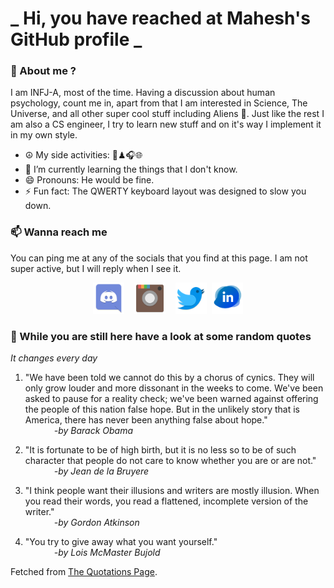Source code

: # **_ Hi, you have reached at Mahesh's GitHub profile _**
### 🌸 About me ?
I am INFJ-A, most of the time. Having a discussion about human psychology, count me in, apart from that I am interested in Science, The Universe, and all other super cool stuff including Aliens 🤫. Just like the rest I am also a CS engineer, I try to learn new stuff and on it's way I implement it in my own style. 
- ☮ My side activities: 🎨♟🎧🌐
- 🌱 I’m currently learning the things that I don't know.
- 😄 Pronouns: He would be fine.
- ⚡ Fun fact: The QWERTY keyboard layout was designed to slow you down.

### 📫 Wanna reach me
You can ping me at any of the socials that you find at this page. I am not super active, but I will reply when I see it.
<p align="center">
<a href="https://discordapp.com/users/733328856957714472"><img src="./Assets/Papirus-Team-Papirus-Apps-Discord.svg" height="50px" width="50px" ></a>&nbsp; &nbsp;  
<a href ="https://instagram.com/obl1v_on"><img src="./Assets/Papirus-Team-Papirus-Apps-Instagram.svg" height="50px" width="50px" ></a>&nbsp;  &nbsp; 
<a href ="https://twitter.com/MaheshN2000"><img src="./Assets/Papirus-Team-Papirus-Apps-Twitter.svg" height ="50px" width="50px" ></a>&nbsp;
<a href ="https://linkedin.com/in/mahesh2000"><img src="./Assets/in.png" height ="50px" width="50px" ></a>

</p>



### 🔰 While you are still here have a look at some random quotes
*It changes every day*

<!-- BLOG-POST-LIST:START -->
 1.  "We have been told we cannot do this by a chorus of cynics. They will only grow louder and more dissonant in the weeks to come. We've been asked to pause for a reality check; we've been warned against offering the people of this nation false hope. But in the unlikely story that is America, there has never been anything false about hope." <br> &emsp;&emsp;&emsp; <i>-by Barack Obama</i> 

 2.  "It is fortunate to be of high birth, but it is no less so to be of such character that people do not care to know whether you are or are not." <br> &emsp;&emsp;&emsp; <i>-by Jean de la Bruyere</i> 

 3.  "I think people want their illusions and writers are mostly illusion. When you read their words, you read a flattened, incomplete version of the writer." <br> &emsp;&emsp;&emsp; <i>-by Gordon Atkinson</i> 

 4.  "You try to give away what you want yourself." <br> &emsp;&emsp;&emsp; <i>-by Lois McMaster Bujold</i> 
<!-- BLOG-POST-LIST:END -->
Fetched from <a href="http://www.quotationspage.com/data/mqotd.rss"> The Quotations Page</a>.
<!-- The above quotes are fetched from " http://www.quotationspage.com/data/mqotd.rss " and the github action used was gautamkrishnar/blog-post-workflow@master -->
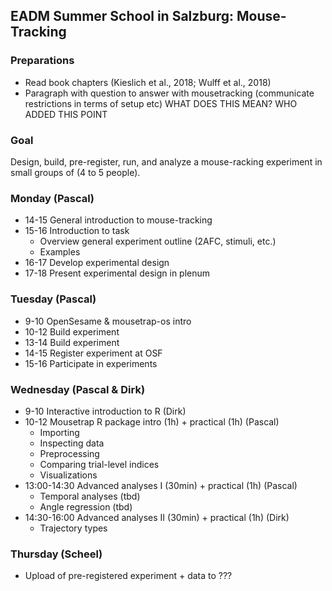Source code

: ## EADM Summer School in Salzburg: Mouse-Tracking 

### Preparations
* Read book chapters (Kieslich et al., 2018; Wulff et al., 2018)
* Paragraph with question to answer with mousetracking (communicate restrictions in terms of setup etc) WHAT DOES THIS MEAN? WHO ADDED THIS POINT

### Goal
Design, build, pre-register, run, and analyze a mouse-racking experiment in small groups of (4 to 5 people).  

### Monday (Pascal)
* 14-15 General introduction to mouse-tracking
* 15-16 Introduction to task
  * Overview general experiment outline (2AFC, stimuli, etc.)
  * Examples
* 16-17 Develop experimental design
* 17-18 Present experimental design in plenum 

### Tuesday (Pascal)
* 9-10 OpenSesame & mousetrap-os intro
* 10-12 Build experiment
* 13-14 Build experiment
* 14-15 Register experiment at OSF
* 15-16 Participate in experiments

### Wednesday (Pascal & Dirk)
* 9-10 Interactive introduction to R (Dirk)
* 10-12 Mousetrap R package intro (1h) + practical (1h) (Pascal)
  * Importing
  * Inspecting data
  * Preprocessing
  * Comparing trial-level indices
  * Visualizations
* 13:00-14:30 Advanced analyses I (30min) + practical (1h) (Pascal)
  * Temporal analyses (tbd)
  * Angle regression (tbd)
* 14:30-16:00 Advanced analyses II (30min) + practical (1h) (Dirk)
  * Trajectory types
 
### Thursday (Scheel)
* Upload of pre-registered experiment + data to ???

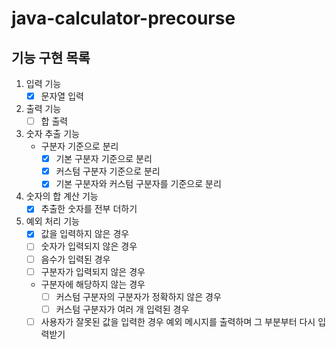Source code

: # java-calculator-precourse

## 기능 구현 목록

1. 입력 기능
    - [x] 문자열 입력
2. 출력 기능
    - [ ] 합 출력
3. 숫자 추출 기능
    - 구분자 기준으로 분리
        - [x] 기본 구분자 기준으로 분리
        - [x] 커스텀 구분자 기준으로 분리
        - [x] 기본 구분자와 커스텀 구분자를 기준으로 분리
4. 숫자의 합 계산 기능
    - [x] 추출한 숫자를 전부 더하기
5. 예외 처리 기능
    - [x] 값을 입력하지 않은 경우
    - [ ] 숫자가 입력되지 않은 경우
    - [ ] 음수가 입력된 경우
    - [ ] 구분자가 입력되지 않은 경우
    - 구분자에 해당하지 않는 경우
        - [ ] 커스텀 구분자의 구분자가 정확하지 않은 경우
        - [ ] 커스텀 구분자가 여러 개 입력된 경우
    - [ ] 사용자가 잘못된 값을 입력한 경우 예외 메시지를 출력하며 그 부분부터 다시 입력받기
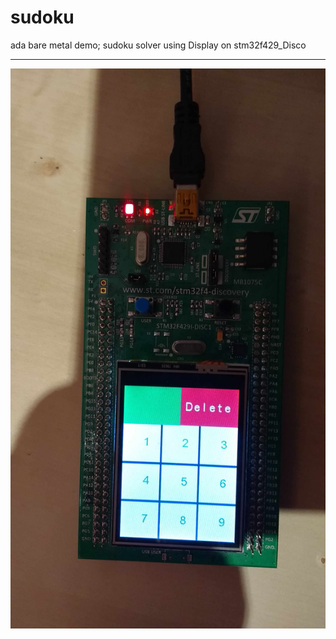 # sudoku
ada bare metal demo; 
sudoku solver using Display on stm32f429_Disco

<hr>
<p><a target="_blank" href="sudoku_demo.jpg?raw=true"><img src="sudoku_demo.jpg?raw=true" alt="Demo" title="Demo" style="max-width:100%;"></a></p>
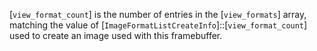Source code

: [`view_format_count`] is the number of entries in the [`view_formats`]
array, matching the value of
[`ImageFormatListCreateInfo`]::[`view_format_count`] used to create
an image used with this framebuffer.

What you are asked to do: Report only the number of lines in the records that include the word "people".

Answer to this exercise: 4